Most congregations can answer affirmatively when asked if their worship welcomes those not like them…all are welcome if or when they come. Where the conflict arises is when a congregation changes its culture in order to be intentionally welcoming to those not like them. Welcoming worship loves my neighbor as I love myself even if my neighbor is not always lovely.
- Welcome is passive. Welcoming is active.
- Welcome is safe. Welcoming is usually risky.
- Welcome is occasional. Welcoming is frequent.
- Welcome may be accidental. Welcoming is always deliberate.
- Welcome is comfortable. Welcoming can stretch.
- Welcome happens on Sunday. Welcoming happens every day.
- Welcome satisfies givers. Welcoming won’t pay the bills.
- Welcome waits. Welcoming initiates.
- Welcome controls. Welcoming unleashes.
- Welcome tolerates. Welcoming embraces.
- Welcome hoards. Welcoming gives away.
- Welcome is preferential. Welcoming is sacrificial.
- Welcome focuses just on those who are present. Welcoming includes those who are not and may never be present.
Welcoming worship never compromises biblically, theologically, or doctrinally but often accommodates culturally, contextually, and systematically. Welcoming worship is not just what we do on Sunday, it is who we are and how we treat people out in the world every day.

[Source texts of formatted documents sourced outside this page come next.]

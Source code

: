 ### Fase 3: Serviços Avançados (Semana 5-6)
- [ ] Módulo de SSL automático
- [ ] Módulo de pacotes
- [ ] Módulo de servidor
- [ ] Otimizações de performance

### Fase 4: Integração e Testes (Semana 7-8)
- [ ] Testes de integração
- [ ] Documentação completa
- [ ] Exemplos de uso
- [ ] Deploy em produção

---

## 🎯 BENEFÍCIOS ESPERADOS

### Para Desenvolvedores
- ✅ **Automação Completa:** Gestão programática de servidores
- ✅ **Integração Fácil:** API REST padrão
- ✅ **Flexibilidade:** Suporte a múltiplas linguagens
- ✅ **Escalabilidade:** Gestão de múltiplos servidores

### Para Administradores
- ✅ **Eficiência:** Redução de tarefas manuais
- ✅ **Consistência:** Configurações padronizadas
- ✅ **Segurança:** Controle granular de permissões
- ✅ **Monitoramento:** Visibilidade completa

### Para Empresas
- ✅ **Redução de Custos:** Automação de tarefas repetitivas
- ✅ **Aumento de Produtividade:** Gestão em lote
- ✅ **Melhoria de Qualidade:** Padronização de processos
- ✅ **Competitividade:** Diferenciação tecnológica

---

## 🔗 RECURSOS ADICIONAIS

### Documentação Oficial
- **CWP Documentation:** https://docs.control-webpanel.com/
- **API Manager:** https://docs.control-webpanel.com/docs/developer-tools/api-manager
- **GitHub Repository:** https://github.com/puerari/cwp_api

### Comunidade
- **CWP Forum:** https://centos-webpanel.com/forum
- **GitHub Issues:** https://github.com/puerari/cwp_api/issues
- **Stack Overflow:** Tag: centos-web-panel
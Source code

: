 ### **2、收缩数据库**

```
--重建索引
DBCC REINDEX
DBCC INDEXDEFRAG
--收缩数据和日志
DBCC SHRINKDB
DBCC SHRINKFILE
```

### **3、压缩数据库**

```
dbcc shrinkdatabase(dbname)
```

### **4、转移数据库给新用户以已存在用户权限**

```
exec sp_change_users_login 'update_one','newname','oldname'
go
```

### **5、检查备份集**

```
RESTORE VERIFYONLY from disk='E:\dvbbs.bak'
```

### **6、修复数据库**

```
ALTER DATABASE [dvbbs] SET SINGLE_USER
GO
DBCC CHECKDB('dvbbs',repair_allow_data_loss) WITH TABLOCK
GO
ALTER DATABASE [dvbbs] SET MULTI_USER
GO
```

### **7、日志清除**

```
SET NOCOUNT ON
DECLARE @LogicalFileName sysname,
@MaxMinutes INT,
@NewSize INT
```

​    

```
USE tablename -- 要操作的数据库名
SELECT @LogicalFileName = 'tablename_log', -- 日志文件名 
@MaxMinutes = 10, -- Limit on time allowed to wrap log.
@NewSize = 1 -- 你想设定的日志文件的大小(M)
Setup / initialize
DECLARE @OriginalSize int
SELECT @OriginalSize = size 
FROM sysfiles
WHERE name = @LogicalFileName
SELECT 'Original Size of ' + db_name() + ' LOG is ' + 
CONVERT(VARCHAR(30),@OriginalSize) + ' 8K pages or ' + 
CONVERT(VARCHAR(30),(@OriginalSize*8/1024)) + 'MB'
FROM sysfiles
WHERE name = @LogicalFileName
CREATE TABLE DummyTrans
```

Welcoming worship purposefully considers those who are often neglected and easily ignored. Welcoming worship affirms that, “He who oppresses the poor shows contempt for their Maker, but whoever is kind to the needy honors God” (Prov. 14:31). Welcoming worship loves, honors and praises the Father by loving those He loves. Could worship be any more profound?